Data entries
————————

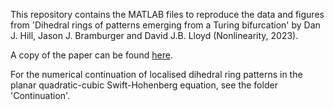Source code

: This repository contains the MATLAB files to reproduce the data and figures from 'Dihedral rings of patterns emerging from a Turing bifurcation' by Dan J. Hill, Jason J. Bramburger and David J.B. Lloyd (Nonlinearity, 2023). 

A copy of the paper can be found [here](https://iopscience.iop.org/article/10.1088/1361-6544/acc508).

For the numerical continuation of localised dihedral ring patterns in the planar quadratic-cubic Swift-Hohenberg equation, see the folder 'Continuation'.

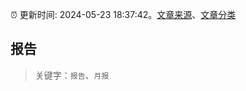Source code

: :alarm_clock: 更新时间: 2024-05-23 18:37:42。[文章来源](/README.md)、[文章分类](/TAGS.md)

## 报告


> 关键字：`报告`、`月报`



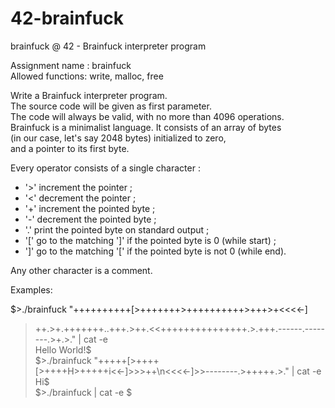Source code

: # 42-brainfuck
brainfuck @ 42 - Brainfuck interpreter program

Assignment name  : brainfuck   
Allowed functions: write, malloc, free  

Write a Brainfuck interpreter program.  
The source code will be given as first parameter.  
The code will always be valid, with no more than 4096 operations.  
Brainfuck is a minimalist language. It consists of an array of bytes   
(in our case, let's say 2048 bytes) initialized to zero,   
and a pointer to its first byte.  

Every operator consists of a single character :  
- '>' increment the pointer ;  
- '<' decrement the pointer ;  
- '+' increment the pointed byte ;  
- '-' decrement the pointed byte ;  
- '.' print the pointed byte on standard output ;  
- '[' go to the matching ']' if the pointed byte is 0 (while start) ;  
- ']' go to the matching '[' if the pointed byte is not 0 (while end).  

Any other character is a comment.  

Examples:  

$>./brainfuck "++++++++++[>+++++++>++++++++++>+++>+<<<<-]  
>++.>+.+++++++..+++.>++.<<+++++++++++++++.>.+++.------.--------.>+.>." | cat -e  
Hello World!$  
$>./brainfuck "+++++[>++++[>++++H>+++++i<<-]>>>++\n<<<<-]>>--------.>+++++.>." | cat -e  
Hi$  
$>./brainfuck | cat -e
$
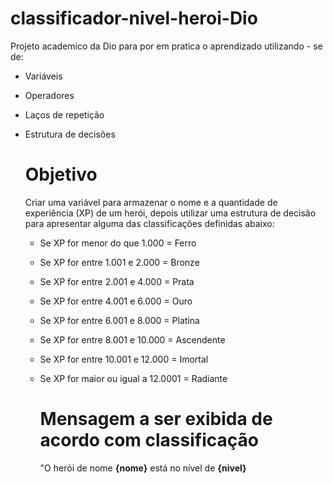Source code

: # classificador-nivel-heroi-Dio

Projeto academico da Dio para por em pratica o aprendizado utilizando - se de:

- Variáveis
- Operadores
- Laços de repetição
- Estrutura de decisões

  # Objetivo

  Criar uma variável para armazenar o nome e a quantidade de experiência (XP) de um herói, depois utilizar uma estrutura de decisão para apresentar alguma das classificações definidas abaixo:

  - Se XP for menor do que 1.000 = Ferro
  - Se XP for entre 1.001 e 2.000 = Bronze
  - Se XP for entre 2.001 e 4.000 = Prata
  - Se XP for entre 4.001 e 6.000 = Ouro
  - Se XP for entre 6.001 e 8.000 = Platina
  - Se XP for entre 8.001 e 10.000 = Ascendente
  - Se XP for entre 10.001 e 12.000 = Imortal
  - Se XP for maior ou igual a 12.0001 = Radiante
 
    # Mensagem a ser exibida de acordo com classificação

    "O herói de nome **{nome}** está no nível de **{nivel}**

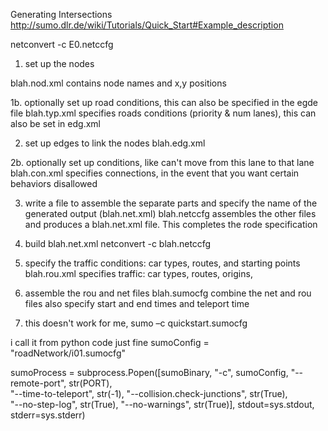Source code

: Generating Intersections 
http://sumo.dlr.de/wiki/Tutorials/Quick_Start#Example_description

netconvert -c E0.netccfg



1. set up the nodes

blah.nod.xml 
contains node names and x,y positions
<node id="91" x="-1000.0" y="1000.0" />

1b. optionally set up road conditions, this can also be specified in the egde file
blah.typ.xml
specifies roads conditions (priority & num lanes), this can also be set in edg.xml
<type id="a" priority="3" numLanes="3" speed="13.889"/> 

2. set up edges to link the nodes
blah.edg.xml
<edge id="L18" from="3" to="4" type="a"/>

2b. optionally set up conditions, like can't move from this lane to that lane
blah.con.xml
specifies connections, in the event that you want certain behaviors disallowed

3. write a file to assemble the separate parts and specify the name of the generated output (blah.net.xml)
blah.netccfg
assembles the other files and produces a blah.net.xml file. This completes the rode specification

4. build blah.net.xml
netconvert -c blah.netccfg

5. specify the traffic conditions: car types, routes, and starting points
blah.rou.xml
specifies traffic: car types, routes, origins, 
<vType accel="1.0" decel="5.0" id="CarD" length="7.5" minGap="2.5" maxSpeed="30.0" sigma="0.5" />
<route id="route01" edges="D2 L2 L12 L10 L7 D7"/>
<vehicle depart="54000" id="veh0" route="route01" type="CarA" color="1,0,0" /> 

6. assemble the rou and net files
blah.sumocfg
combine the net and rou files
also specify start and end times
and teleport time

7. this doesn't work for me, 
sumo –c quickstart.sumocfg 

i call it from python code just fine
sumoConfig = "roadNetwork/i01.sumocfg"

sumoProcess = subprocess.Popen([sumoBinary, "-c", sumoConfig, "--remote-port", str(PORT), \
	"--time-to-teleport", str(-1), "--collision.check-junctions", str(True), \
	"--no-step-log", str(True), "--no-warnings", str(True)], stdout=sys.stdout, stderr=sys.stderr)

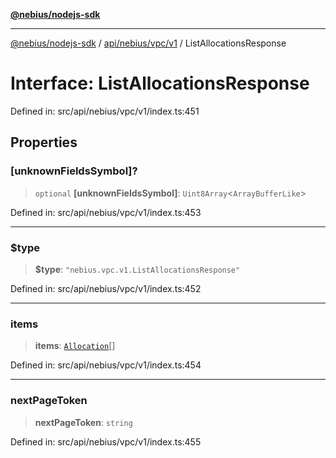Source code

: [**@nebius/nodejs-sdk**](../../../../../README.md)

---

[@nebius/nodejs-sdk](../../../../../README.md) / [api/nebius/vpc/v1](../README.md) / ListAllocationsResponse

# Interface: ListAllocationsResponse

Defined in: src/api/nebius/vpc/v1/index.ts:451

## Properties

### \[unknownFieldsSymbol\]?

> `optional` **\[unknownFieldsSymbol\]**: `Uint8Array`\<`ArrayBufferLike`\>

Defined in: src/api/nebius/vpc/v1/index.ts:453

---

### $type

> **$type**: `"nebius.vpc.v1.ListAllocationsResponse"`

Defined in: src/api/nebius/vpc/v1/index.ts:452

---

### items

> **items**: [`Allocation`](Allocation.md)[]

Defined in: src/api/nebius/vpc/v1/index.ts:454

---

### nextPageToken

> **nextPageToken**: `string`

Defined in: src/api/nebius/vpc/v1/index.ts:455
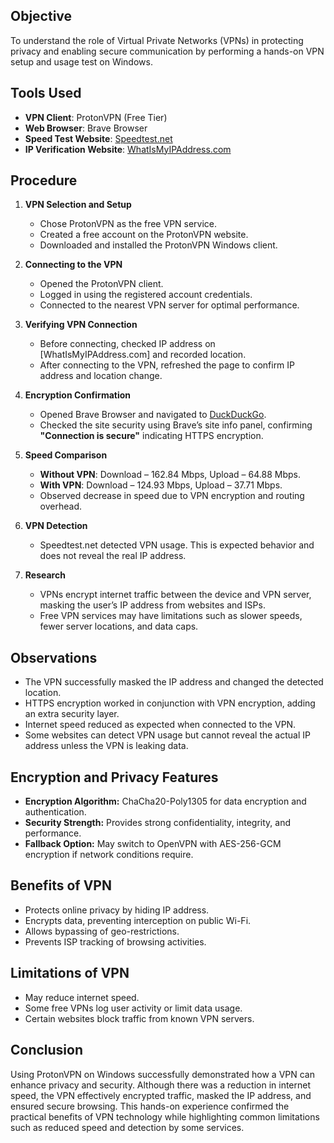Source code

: ## Objective
To understand the role of Virtual Private Networks (VPNs) in protecting privacy and enabling secure communication by performing a hands-on VPN setup and usage test on Windows.

## Tools Used
- **VPN Client**: ProtonVPN (Free Tier)
- **Web Browser**: Brave Browser
- **Speed Test Website**: [Speedtest.net](https://www.speedtest.net/)
- **IP Verification Website**: [WhatIsMyIPAddress.com](https://whatismyipaddress.com/)

## Procedure

1. **VPN Selection and Setup**
   - Chose ProtonVPN as the free VPN service.
   - Created a free account on the ProtonVPN website.
   - Downloaded and installed the ProtonVPN Windows client.

2. **Connecting to the VPN**
   - Opened the ProtonVPN client.
   - Logged in using the registered account credentials.
   - Connected to the nearest VPN server for optimal performance.

3. **Verifying VPN Connection**
   - Before connecting, checked IP address on [WhatIsMyIPAddress.com] and recorded location.
   - After connecting to the VPN, refreshed the page to confirm IP address and location change.

4. **Encryption Confirmation**
   - Opened Brave Browser and navigated to [DuckDuckGo](https://duckduckgo.com/).
   - Checked the site security using Brave’s site info panel, confirming **"Connection is secure"** indicating HTTPS encryption.

5. **Speed Comparison**
   - **Without VPN**: Download – 162.84 Mbps, Upload – 64.88 Mbps.
   - **With VPN**: Download – 124.93 Mbps, Upload – 37.71 Mbps.
   - Observed decrease in speed due to VPN encryption and routing overhead.

6. **VPN Detection**
   - Speedtest.net detected VPN usage. This is expected behavior and does not reveal the real IP address.

7. **Research**
   - VPNs encrypt internet traffic between the device and VPN server, masking the user’s IP address from websites and ISPs.
   - Free VPN services may have limitations such as slower speeds, fewer server locations, and data caps.

## Observations
- The VPN successfully masked the IP address and changed the detected location.
- HTTPS encryption worked in conjunction with VPN encryption, adding an extra security layer.
- Internet speed reduced as expected when connected to the VPN.
- Some websites can detect VPN usage but cannot reveal the actual IP address unless the VPN is leaking data.

## Encryption and Privacy Features
- **Encryption Algorithm:** ChaCha20-Poly1305 for data encryption and authentication.
- **Security Strength:** Provides strong confidentiality, integrity, and performance.
- **Fallback Option:** May switch to OpenVPN with AES-256-GCM encryption if network conditions require.

## Benefits of VPN
- Protects online privacy by hiding IP address.
- Encrypts data, preventing interception on public Wi-Fi.
- Allows bypassing of geo-restrictions.
- Prevents ISP tracking of browsing activities.

## Limitations of VPN
- May reduce internet speed.
- Some free VPNs log user activity or limit data usage.
- Certain websites block traffic from known VPN servers.

## Conclusion
Using ProtonVPN on Windows successfully demonstrated how a VPN can enhance privacy and security. Although there was a reduction in internet speed, the VPN effectively encrypted traffic, masked the IP address, and ensured secure browsing. This hands-on experience confirmed the practical benefits of VPN technology while highlighting common limitations such as reduced speed and detection by some services.
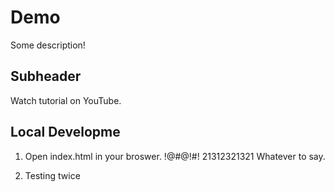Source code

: # Demo

Some description!

## Subheader

Watch tutorial on YouTube.

## Local Developme

1. Open index.html in your broswer. !@#@!#! 21312321321
Whatever to say.

2. Testing twice


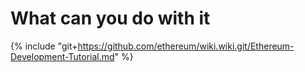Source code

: # What can you do with it

{% include "git+https://github.com/ethereum/wiki.wiki.git/Ethereum-Development-Tutorial.md" %}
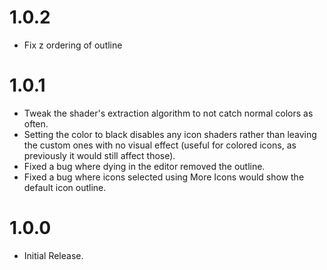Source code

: # 1.0.2
- Fix z ordering of outline

# 1.0.1
- Tweak the shader's extraction algorithm to not catch normal colors as often.
- Setting the color to black disables any icon shaders rather than leaving the custom ones with no visual effect (useful for colored icons, as previously it would still affect those).
- Fixed a bug where dying in the editor removed the outline.
- Fixed a bug where icons selected using More Icons would show the default icon outline.

# 1.0.0
- Initial Release.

————————

— WHAT IS BEING ASKED —
Find "Write a Brainfuck interpreter program." in the entries above and copy that whole line exactly, then each line after it through the line that contains "- '.' print".

— SOLUTION —
Write a Brainfuck interpreter program.  
The source code will be given as first parameter.  
The code will always be valid, with no more than 4096 operations.  
Brainfuck is a minimalist language. It consists of an array of bytes   
(in our case, let's say 2048 bytes) initialized to zero,   
and a pointer to its first byte.  

Every operator consists of a single character :  
- '>' increment the pointer ;  
- '<' decrement the pointer ;  
- '+' increment the pointed byte ;  
- '-' decrement the pointed byte ;  
- '.' print the pointed byte on standard output ;  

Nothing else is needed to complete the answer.